ルェンさんの様子を見るに、普段のシェリナ姫は王族に相応しい気品と慈愛に満ちた女性だという。
しかし、残念ながら彼女にとって見るのも嫌な相手がこの世に一人、いるようで。例外のさらに枠外といったところか。
「ルェン・ジャスキリー。安心しろ、今頃はいつものシェリナ・モントール・クローネリに戻ってる。なんなら戻って確かめてきてもいい」
「いえ、私の仕事は皆様をクロネア滞在中、楽しんでいただけるようご案内することにあります。ここで引き返してしまえば、それこそシェリナ王女に叱責されるでしょう」
「そうかい、見上げた忠誠心だ。誇りに思うだろうよ、あの王女も」
「恐縮の極み」
珍しくジンが他人を褒めた。多少なりとも、申し訳なく思っているのかもしれない。他人のことなんて二の次、三の次のジン。自分を第一にしているものの、ほんの少しだけ……心境に変化があるのかもしれない。ジンまでもが日に日に成長しているんなだぁとしみじみ思った。こいつにとって良い方向へなれば、白帝児だけでなくアズールにとっても、素晴らしい形になるのかもしれない。小声でぽつり。
「二度とあんな虫とは会いたくねーわ」
現実は厳しい。
さて、そんなわずか数分足らずで終了し、肩透かしをくらった謁見の間も早々と退場して、階段を一分ほど降りると目の前に扉が見えてきた。扉は自動的に開いて、真っ暗な闇が迎えてくれる。ルェンさんが扉の前で止まり、つられて僕らも足を止める。

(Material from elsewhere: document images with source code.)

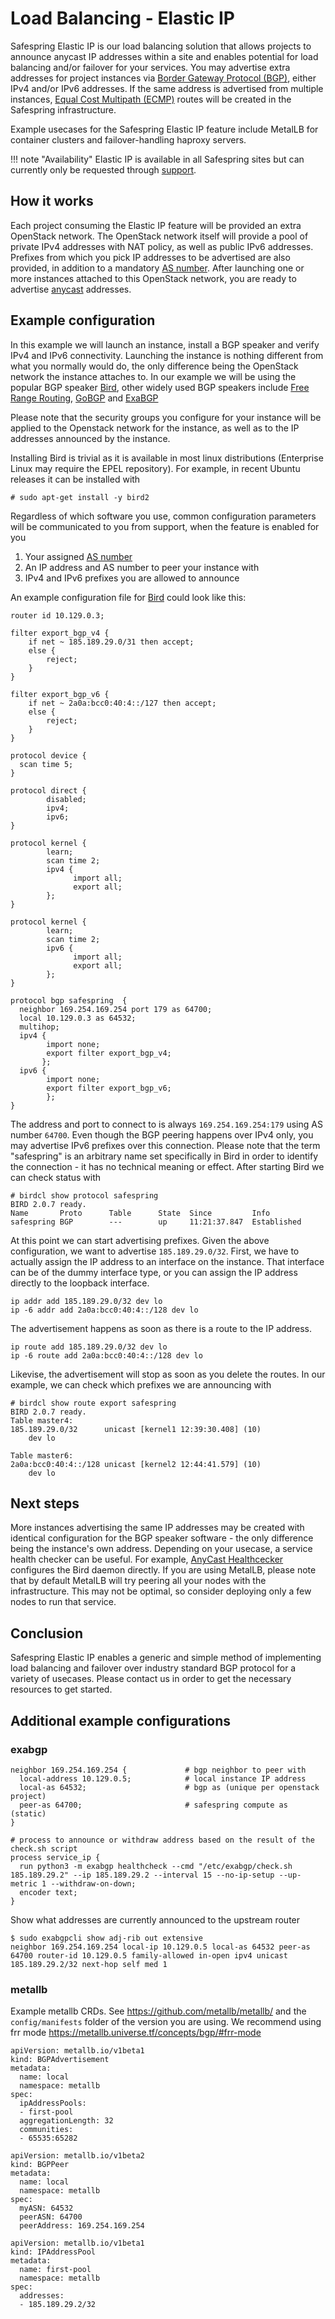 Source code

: # Load Balancing - Elastic IP

Safespring Elastic IP is our load balancing solution that allows projects to announce anycast IP addresses within a
site and enables potential for load balancing and/or failover for your services.
You may advertise extra addresses for project instances via [Border Gateway
Protocol (BGP)](https://en.wikipedia.org/wiki/Border_Gateway_Protocol), either
IPv4 and/or IPv6 addresses. If the same address is advertised from multiple
instances, [Equal Cost Multipath
(ECMP)](https://en.wikipedia.org/wiki/Equal-cost_multi-path_routing) routes will
be created in the Safespring infrastructure.

Example usecases for the Safespring Elastic IP feature include MetalLB for
container clusters and failover-handling haproxy servers.

!!! note "Availability"
    Elastic IP is available in all Safespring sites but can currently only be requested through [support](../../service/support.md).

## How it works

Each project consuming the Elastic IP feature will be provided an extra OpenStack network.
The OpenStack network itself will provide a pool of private IPv4 addresses with
NAT policy, as well as public IPv6 addresses. Prefixes from which you pick IP
addresses to be advertised are also provided, in addition to a mandatory
[AS number](https://en.wikipedia.org/wiki/Autonomous_system_(Internet)). After
launching one or more instances attached to this OpenStack network, you are ready
to advertise [anycast](https://en.wikipedia.org/wiki/Anycast) addresses.

## Example configuration

In this example we will launch an instance, install a BGP speaker and verify
IPv4 and IPv6 connectivity. Launching the instance is nothing different from
what you normally would do, the only difference being the OpenStack network the
instance attaches to. In our example we will be using the popular BGP speaker
[Bird](https://bird.network.cz/), other widely used BGP speakers include
[Free Range Routing](https://frrouting.org/),
[GoBGP](https://osrg.github.io/gobgp/) and
[ExaBGP](https://github.com/Exa-Networks/exabgp)

Please note that the security groups you configure for your instance will be applied
to the Openstack network for the instance, as well as to the IP addresses announced by
the instance.

Installing Bird is trivial as it is available in most linux distributions (Enterprise
Linux may require the EPEL repository). For example, in recent Ubuntu releases it can be
installed with

```code
# sudo apt-get install -y bird2
```

Regardless of which software you use, common configuration parameters will be
communicated to you from support, when the feature is enabled for you

1. Your assigned [AS number](https://en.wikipedia.org/wiki/Autonomous_system_(Internet))
2. An IP address and AS number to peer your instance with
3. IPv4 and IPv6 prefixes you are allowed to announce

An example configuration file for [Bird](https://bird.network.cz/) could look like this:

```code
router id 10.129.0.3;

filter export_bgp_v4 {
    if net ~ 185.189.29.0/31 then accept;
    else {
        reject;
    }
}

filter export_bgp_v6 {
    if net ~ 2a0a:bcc0:40:4::/127 then accept;
    else {
        reject;
    }
}

protocol device {
  scan time 5;
}

protocol direct {
        disabled;
        ipv4;
        ipv6;
}

protocol kernel {
        learn;
        scan time 2;
        ipv4 {
              import all;
              export all;
        };
}

protocol kernel {
        learn;
        scan time 2;
        ipv6 {
              import all;
              export all;
        };
}

protocol bgp safespring  {
  neighbor 169.254.169.254 port 179 as 64700;
  local 10.129.0.3 as 64532;
  multihop;
  ipv4 {
        import none;
        export filter export_bgp_v4;
       };
  ipv6 {
        import none;
        export filter export_bgp_v6;
        };
}
```

The address and port to connect to is always `169.254.169.254:179` using AS
number `64700`. Even though the BGP peering happens over IPv4 only, you may
advertise IPv6 prefixes over this connection. Please note that the term
"safespring" is an arbitrary name set specifically in Bird in order to identify
the connection - it has no technical meaning or effect. After starting Bird we
can check status with

```code
# birdcl show protocol safespring
BIRD 2.0.7 ready.
Name       Proto      Table      State  Since         Info
safespring BGP        ---        up     11:21:37.847  Established
```

At this point we can start advertising prefixes. Given the above configuration,
we want to advertise `185.189.29.0/32`. First, we have to actually assign the
IP address to an interface on the instance. That interface can be of the dummy
interface type, or you can assign the IP address directly to the loopback interface.

```code
ip addr add 185.189.29.0/32 dev lo
ip -6 addr add 2a0a:bcc0:40:4::/128 dev lo
```

The advertisement happens as soon as there is a route to the IP address.

```code
ip route add 185.189.29.0/32 dev lo
ip -6 route add 2a0a:bcc0:40:4::/128 dev lo
```

Likevise, the advertisement will stop as soon as you delete the routes.
In our example, we can check which prefixes we are announcing with

```code
# birdcl show route export safespring
BIRD 2.0.7 ready.
Table master4:
185.189.29.0/32      unicast [kernel1 12:39:30.408] (10)
	dev lo

Table master6:
2a0a:bcc0:40:4::/128 unicast [kernel2 12:44:41.579] (10)
	dev lo
```

## Next steps

More instances advertising the same IP addresses may be created with identical
configuration for the BGP speaker software - the only difference being the
instance's own address. Depending on your usecase, a service health checker can
be useful. For example, [AnyCast
Healthcecker](https://github.com/unixsurfer/anycast_healthchecker) configures
the Bird daemon directly. If you are using MetalLB, please note that by default
MetalLB will try peering all your nodes with the infrastructure. This may not be
optimal, so consider deploying only a few nodes to run that service.

## Conclusion

Safespring Elastic IP enables a generic and simple method of implementing load
balancing and failover over industry standard BGP protocol for a variety of
usecases. Please contact us in order to get the necessary resources to get started.

## Additional example configurations

### exabgp


```
neighbor 169.254.169.254 {             # bgp neighbor to peer with
  local-address 10.129.0.5;            # local instance IP address
  local-as 64532;                      # bgp as (unique per openstack project)
  peer-as 64700;                       # safespring compute as (static)
}

# process to announce or withdraw address based on the result of the check.sh script
process service_ip {
  run python3 -m exabgp healthcheck --cmd "/etc/exabgp/check.sh 185.189.29.2" --ip 185.189.29.2 --interval 15 --no-ip-setup --up-metric 1 --withdraw-on-down;
  encoder text;
}
```

Show what addresses are currently announced to the upstream router
```
$ sudo exabgpcli show adj-rib out extensive
neighbor 169.254.169.254 local-ip 10.129.0.5 local-as 64532 peer-as 64700 router-id 10.129.0.5 family-allowed in-open ipv4 unicast 185.189.29.2/32 next-hop self med 1
```

### metallb

Example metallb CRDs. See https://github.com/metallb/metallb/ and the
`config/manifests` folder of the version you are using. We recommend using frr
mode https://metallb.universe.tf/concepts/bgp/#frr-mode

```
apiVersion: metallb.io/v1beta1
kind: BGPAdvertisement
metadata:
  name: local
  namespace: metallb
spec:
  ipAddressPools:
  - first-pool
  aggregationLength: 32
  communities:
  - 65535:65282
```

```
apiVersion: metallb.io/v1beta2
kind: BGPPeer
metadata:
  name: local
  namespace: metallb
spec:
  myASN: 64532
  peerASN: 64700
  peerAddress: 169.254.169.254
```

```
apiVersion: metallb.io/v1beta1
kind: IPAddressPool
metadata:
  name: first-pool
  namespace: metallb
spec:
  addresses:
  - 185.189.29.2/32
```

「ここは塔の中心部に位置します。今更ですが塔の名は『王芯』と呼ばれ、学園啓都を統括する歴代の王族が所有する塔です。最上階と謁見の間以外の階は、中心部が空洞であります。理由としましてはこれが王芯で働く者らの塔内における移動手段となっているからです」
と現れるは、もはや学園啓都では見慣れてしまった雲。説明する必要はないだろう。これに乗って一階へ降りるというわけだ。前世でいうエレベーターで、雲を見ても驚かなくなったのは、徐々にクロネアに馴染んできていると思えた。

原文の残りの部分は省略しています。